▶ YOUR GOAL
Return the data exactly, with all pictures removed.

Dataset entries:
■ ■ ■

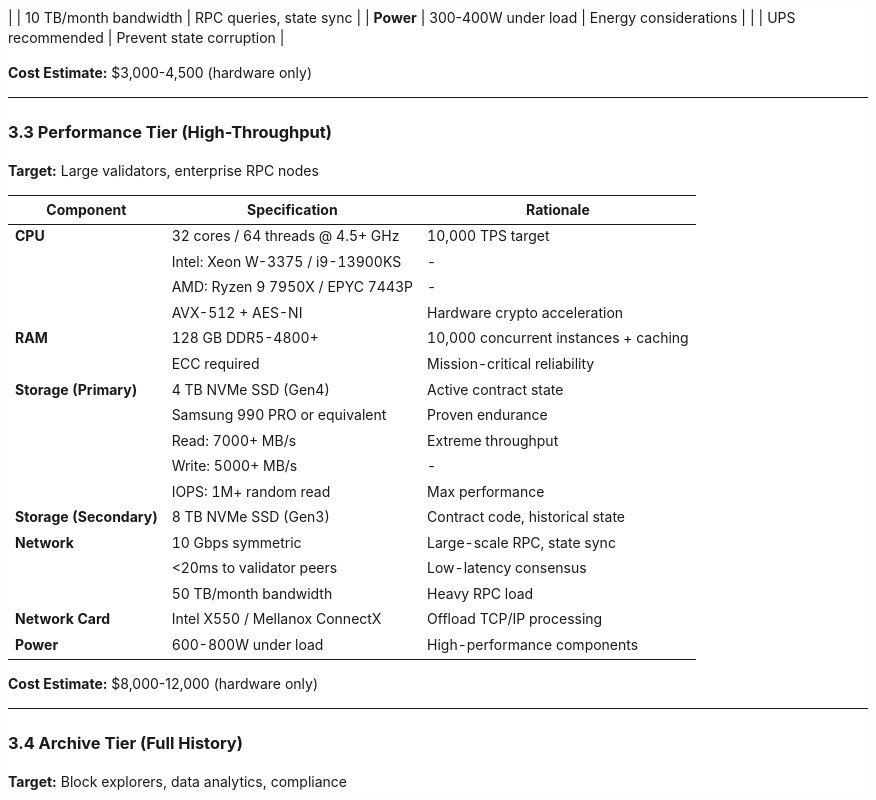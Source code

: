 |             | 10 TB/month bandwidth            | RPC queries, state sync                      |
| **Power**   | 300-400W under load              | Energy considerations                        |
|             | UPS recommended                  | Prevent state corruption                     |

**Cost Estimate:** $3,000-4,500 (hardware only)

---

### 3.3 Performance Tier (High-Throughput)

**Target:** Large validators, enterprise RPC nodes

| Component               | Specification                    | Rationale                             |
| ----------------------- | -------------------------------- | ------------------------------------- |
| **CPU**                 | 32 cores / 64 threads @ 4.5+ GHz | 10,000 TPS target                     |
|                         | Intel: Xeon W-3375 / i9-13900KS  | -                                     |
|                         | AMD: Ryzen 9 7950X / EPYC 7443P  | -                                     |
|                         | AVX-512 + AES-NI                 | Hardware crypto acceleration          |
| **RAM**                 | 128 GB DDR5-4800+                | 10,000 concurrent instances + caching |
|                         | ECC required                     | Mission-critical reliability          |
| **Storage (Primary)**   | 4 TB NVMe SSD (Gen4)             | Active contract state                 |
|                         | Samsung 990 PRO or equivalent    | Proven endurance                      |
|                         | Read: 7000+ MB/s                 | Extreme throughput                    |
|                         | Write: 5000+ MB/s                | -                                     |
|                         | IOPS: 1M+ random read            | Max performance                       |
| **Storage (Secondary)** | 8 TB NVMe SSD (Gen3)             | Contract code, historical state       |
| **Network**             | 10 Gbps symmetric                | Large-scale RPC, state sync           |
|                         | <20ms to validator peers         | Low-latency consensus                 |
|                         | 50 TB/month bandwidth            | Heavy RPC load                        |
| **Network Card**        | Intel X550 / Mellanox ConnectX   | Offload TCP/IP processing             |
| **Power**               | 600-800W under load              | High-performance components           |

**Cost Estimate:** $8,000-12,000 (hardware only)

---

### 3.4 Archive Tier (Full History)

**Target:** Block explorers, data analytics, compliance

■ ■ ■

▶ ANSWER TO THIS PROBLEM
Source code

: |             | 10 TB/month bandwidth            | RPC queries, state sync                      |
| **Power**   | 300-400W under load              | Energy considerations                        |
|             | UPS recommended                  | Prevent state corruption                     |

**Cost Estimate:** $3,000-4,500 (hardware only)

---

### 3.3 Performance Tier (High-Throughput)

**Target:** Large validators, enterprise RPC nodes

| Component               | Specification                    | Rationale                             |
| ----------------------- | -------------------------------- | ------------------------------------- |
| **CPU**                 | 32 cores / 64 threads @ 4.5+ GHz | 10,000 TPS target                     |
|                         | Intel: Xeon W-3375 / i9-13900KS  | -                                     |
|                         | AMD: Ryzen 9 7950X / EPYC 7443P  | -                                     |
|                         | AVX-512 + AES-NI                 | Hardware crypto acceleration          |
| **RAM**                 | 128 GB DDR5-4800+                | 10,000 concurrent instances + caching |
|                         | ECC required                     | Mission-critical reliability          |
| **Storage (Primary)**   | 4 TB NVMe SSD (Gen4)             | Active contract state                 |
|                         | Samsung 990 PRO or equivalent    | Proven endurance                      |
|                         | Read: 7000+ MB/s                 | Extreme throughput                    |
|                         | Write: 5000+ MB/s                | -                                     |
|                         | IOPS: 1M+ random read            | Max performance                       |
| **Storage (Secondary)** | 8 TB NVMe SSD (Gen3)             | Contract code, historical state       |
| **Network**             | 10 Gbps symmetric                | Large-scale RPC, state sync           |
|                         | <20ms to validator peers         | Low-latency consensus                 |
|                         | 50 TB/month bandwidth            | Heavy RPC load                        |
| **Network Card**        | Intel X550 / Mellanox ConnectX   | Offload TCP/IP processing             |
| **Power**               | 600-800W under load              | High-performance components           |

**Cost Estimate:** $8,000-12,000 (hardware only)

---

### 3.4 Archive Tier (Full History)

**Target:** Block explorers, data analytics, compliance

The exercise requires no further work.